# [AIM OF THE TASK]
Find the line with "#### 3.数据增强" in the entries below, then reproduce it and every line after it down to and including the line with "正则化是指权值向量$w$中各个元素的绝对值之和，通常表示为 $||w||_1$ ，", exactly.

# [ENTRIES PROVIDED]
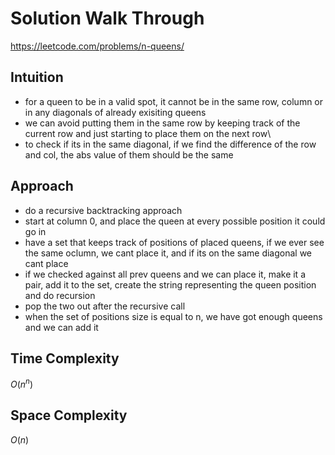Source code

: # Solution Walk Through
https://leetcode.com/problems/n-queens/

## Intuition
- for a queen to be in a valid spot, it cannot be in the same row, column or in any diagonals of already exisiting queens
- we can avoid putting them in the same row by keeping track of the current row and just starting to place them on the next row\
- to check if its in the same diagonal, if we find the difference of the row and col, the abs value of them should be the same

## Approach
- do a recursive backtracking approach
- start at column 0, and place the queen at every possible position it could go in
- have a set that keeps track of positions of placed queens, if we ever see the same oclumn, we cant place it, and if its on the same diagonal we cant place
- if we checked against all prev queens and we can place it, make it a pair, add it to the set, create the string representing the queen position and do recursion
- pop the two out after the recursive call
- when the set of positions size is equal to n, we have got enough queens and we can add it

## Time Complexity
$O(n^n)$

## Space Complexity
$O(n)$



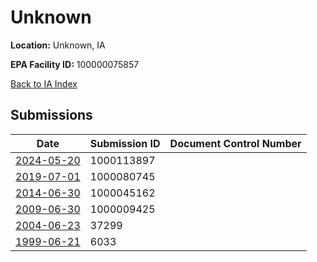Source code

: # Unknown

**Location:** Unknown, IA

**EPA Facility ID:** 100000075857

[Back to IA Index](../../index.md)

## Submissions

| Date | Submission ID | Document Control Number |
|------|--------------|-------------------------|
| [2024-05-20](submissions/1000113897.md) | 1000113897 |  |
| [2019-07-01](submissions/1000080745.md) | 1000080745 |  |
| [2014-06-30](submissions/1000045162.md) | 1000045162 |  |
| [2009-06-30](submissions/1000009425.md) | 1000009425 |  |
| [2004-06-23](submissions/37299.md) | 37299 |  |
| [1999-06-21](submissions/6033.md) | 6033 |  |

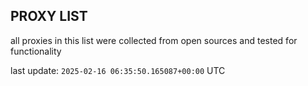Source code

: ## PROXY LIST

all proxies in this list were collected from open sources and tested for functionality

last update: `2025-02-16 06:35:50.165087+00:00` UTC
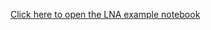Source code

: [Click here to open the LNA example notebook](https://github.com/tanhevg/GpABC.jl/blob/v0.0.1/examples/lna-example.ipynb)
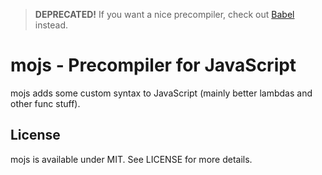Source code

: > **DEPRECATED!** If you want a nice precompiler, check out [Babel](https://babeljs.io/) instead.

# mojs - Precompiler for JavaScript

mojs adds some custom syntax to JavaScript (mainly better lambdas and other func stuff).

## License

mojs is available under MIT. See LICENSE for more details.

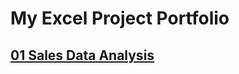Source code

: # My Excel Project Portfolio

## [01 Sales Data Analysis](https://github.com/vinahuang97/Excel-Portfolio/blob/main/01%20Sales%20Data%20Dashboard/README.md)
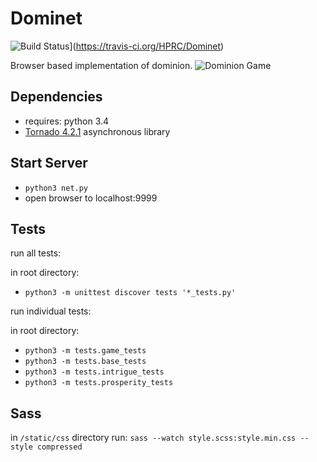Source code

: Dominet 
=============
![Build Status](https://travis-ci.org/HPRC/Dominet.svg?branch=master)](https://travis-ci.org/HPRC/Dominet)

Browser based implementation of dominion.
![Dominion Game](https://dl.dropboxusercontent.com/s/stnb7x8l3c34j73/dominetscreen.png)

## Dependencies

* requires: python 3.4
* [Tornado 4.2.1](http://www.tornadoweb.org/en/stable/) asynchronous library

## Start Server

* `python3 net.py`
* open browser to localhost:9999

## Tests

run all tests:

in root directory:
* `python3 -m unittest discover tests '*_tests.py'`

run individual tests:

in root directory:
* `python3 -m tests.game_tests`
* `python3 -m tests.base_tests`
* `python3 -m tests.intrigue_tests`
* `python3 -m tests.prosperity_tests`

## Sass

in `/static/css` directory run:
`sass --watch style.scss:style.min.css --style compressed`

...

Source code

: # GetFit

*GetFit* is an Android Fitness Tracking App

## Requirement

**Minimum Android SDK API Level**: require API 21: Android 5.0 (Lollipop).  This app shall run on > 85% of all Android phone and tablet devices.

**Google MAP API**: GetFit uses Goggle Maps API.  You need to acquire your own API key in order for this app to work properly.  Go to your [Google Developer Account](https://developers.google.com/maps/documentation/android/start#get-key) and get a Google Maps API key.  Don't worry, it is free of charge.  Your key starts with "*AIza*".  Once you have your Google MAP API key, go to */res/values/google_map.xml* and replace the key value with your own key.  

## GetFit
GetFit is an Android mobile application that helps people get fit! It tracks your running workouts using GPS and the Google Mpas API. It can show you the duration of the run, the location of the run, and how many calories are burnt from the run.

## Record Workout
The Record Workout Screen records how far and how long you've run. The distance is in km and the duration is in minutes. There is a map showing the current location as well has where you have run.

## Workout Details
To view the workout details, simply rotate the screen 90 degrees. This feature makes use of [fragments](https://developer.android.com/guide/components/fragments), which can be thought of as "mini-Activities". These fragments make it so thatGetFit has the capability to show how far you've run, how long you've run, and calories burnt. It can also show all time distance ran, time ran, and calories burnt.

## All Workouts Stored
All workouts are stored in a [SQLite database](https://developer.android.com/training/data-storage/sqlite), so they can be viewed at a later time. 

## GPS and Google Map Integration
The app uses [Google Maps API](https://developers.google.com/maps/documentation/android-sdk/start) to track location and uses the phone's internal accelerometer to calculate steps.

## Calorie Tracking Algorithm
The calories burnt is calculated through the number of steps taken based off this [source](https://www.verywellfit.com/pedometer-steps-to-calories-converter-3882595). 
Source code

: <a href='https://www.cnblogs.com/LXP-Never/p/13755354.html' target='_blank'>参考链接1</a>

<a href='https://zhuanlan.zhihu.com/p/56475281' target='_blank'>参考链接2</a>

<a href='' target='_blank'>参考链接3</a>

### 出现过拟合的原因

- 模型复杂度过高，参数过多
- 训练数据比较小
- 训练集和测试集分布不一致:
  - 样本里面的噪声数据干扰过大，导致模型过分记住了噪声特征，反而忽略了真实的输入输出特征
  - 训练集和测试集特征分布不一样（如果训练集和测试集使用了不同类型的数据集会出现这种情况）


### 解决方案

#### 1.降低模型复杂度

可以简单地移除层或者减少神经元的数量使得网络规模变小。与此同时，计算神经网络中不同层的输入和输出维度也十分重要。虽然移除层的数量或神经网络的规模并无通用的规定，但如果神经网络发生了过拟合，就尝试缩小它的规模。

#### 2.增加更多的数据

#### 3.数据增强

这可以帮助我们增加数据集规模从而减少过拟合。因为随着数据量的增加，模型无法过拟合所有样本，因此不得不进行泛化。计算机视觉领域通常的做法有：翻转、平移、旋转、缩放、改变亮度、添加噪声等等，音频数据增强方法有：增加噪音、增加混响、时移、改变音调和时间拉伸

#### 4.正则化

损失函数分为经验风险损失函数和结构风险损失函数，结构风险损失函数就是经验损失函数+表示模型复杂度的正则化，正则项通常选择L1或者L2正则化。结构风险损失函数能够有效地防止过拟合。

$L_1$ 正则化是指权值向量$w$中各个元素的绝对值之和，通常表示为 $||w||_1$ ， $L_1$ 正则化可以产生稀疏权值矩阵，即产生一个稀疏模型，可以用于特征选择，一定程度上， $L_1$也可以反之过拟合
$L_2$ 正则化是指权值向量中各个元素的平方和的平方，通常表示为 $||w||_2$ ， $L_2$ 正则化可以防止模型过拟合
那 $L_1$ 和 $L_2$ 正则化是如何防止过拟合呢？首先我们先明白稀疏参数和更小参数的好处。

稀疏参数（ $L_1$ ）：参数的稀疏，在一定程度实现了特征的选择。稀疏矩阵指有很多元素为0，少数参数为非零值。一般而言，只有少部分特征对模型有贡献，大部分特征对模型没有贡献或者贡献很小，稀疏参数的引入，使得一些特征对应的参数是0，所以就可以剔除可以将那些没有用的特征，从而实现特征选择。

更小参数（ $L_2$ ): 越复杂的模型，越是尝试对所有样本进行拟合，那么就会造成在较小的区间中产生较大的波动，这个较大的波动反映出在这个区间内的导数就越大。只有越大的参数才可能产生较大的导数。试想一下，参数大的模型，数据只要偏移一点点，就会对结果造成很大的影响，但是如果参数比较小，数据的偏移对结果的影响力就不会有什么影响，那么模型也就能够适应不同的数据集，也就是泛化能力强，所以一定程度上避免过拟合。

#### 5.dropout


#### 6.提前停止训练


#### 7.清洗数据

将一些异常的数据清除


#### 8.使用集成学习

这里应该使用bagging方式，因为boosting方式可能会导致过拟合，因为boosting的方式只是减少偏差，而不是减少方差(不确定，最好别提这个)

# [SOLUTION FOR THIS EXERCISE]
#### 3.数据增强

这可以帮助我们增加数据集规模从而减少过拟合。因为随着数据量的增加，模型无法过拟合所有样本，因此不得不进行泛化。计算机视觉领域通常的做法有：翻转、平移、旋转、缩放、改变亮度、添加噪声等等，音频数据增强方法有：增加噪音、增加混响、时移、改变音调和时间拉伸

#### 4.正则化

损失函数分为经验风险损失函数和结构风险损失函数，结构风险损失函数就是经验损失函数+表示模型复杂度的正则化，正则项通常选择L1或者L2正则化。结构风险损失函数能够有效地防止过拟合。

$L_1$ 正则化是指权值向量$w$中各个元素的绝对值之和，通常表示为 $||w||_1$ ， $L_1$ 正则化可以产生稀疏权值矩阵，即产生一个稀疏模型，可以用于特征选择，一定程度上， $L_1$也可以反之过拟合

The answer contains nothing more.